At last, far past the halfway point of his argument, Justice Ginsburg invited Stewart to turn to the merits, taking him directly to the strongest point of the taxpayer’s brief: if the IRS is correct in arguing that the overstatement penalty applies here, why did Congress need to add the non-economic substance penalty? Stewart shifted focus a bit from his brief, where he argued that it was common for  multiple penalties to apply.  Here, he emphasized that the beginning of the relevant section referred to underpayments “attributable to one or more of the following.”  That language, he argued, showed that Congress expected the various subsections to overlap: he called it a stacking provision, designed to ensure that taxpayers paid only a single penalty.  Although certainly not a complete answer to Justice Ginsburg’s question, it was much crisper than the discussion in the Solicitor General’s reply brief.

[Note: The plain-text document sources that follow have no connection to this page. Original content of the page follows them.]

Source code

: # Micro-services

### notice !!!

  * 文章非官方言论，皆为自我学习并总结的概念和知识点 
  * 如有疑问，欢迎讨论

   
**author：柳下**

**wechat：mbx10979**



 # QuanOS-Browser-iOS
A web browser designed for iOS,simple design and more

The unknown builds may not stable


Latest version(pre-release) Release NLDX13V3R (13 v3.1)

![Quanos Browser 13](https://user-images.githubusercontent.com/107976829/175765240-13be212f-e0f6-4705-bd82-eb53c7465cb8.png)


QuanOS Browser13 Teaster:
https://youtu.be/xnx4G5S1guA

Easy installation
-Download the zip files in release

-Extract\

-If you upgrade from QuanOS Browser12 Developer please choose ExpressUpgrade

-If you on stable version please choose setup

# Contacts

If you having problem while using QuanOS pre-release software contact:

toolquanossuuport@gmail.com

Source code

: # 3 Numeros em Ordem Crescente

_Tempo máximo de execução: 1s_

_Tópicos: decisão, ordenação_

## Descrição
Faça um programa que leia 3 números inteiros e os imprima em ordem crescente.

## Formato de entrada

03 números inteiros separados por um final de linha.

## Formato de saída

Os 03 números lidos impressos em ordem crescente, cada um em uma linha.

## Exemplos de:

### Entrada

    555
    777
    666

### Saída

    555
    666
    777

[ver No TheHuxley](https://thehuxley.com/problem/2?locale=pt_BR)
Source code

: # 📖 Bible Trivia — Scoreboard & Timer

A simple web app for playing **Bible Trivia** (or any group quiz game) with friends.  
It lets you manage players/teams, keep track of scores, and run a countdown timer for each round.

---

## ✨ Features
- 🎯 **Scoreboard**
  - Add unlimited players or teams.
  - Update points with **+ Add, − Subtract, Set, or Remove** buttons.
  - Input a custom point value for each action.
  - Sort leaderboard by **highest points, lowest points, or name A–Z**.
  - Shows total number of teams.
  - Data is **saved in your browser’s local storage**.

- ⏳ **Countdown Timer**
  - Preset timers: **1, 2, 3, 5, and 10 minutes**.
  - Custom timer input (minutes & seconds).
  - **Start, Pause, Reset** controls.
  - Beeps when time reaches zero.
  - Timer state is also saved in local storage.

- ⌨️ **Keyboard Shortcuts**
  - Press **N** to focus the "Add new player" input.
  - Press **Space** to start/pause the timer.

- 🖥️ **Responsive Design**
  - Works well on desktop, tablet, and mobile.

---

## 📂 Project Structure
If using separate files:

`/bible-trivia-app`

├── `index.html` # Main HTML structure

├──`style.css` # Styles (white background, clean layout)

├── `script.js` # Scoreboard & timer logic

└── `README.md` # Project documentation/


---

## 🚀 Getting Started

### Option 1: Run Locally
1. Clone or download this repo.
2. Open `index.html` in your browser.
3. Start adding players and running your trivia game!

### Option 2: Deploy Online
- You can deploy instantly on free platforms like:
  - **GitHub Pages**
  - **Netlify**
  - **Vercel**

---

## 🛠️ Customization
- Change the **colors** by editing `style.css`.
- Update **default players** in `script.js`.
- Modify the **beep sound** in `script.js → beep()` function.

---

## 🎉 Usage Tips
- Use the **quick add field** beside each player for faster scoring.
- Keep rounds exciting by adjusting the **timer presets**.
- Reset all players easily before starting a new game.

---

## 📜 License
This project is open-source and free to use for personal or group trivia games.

Ominously enough for Stewart, the Chief Justice consumed the rest of his time with a colloquy suggesting that he found Stewart’s reading of the statute much less natural than the taxpayer’s.

When former Solicitor General Gregory Garre rose to argue for the taxpayer, Justice Kagan did him the favor of taking him straight to the text of the jurisdictional question.  All agree (she explained) that the question is whether the partnership-level proceedings can consider a penalty based on an adjustment to a partner-level item (the so-called “outside basis” of the partner in the partnership).  She offered Garre her view that both sides want to add a word to the statute: the IRS wants to add “indirectly” (so that partnership-level proceedings can consider partner-level items that they affect only indirectly); the taxpayer wants to add “directly” (so that partnership-level proceedings are limited to items that they affect directly).

Garre answered her question forthrightly, arguing that the statute directly distinguishes between “partnership items” and “non-partnership items,” and thus that the IRS’s reading gives too little weight to the statute’s choice of the former term to describe the reach of the partnership-level proceedings.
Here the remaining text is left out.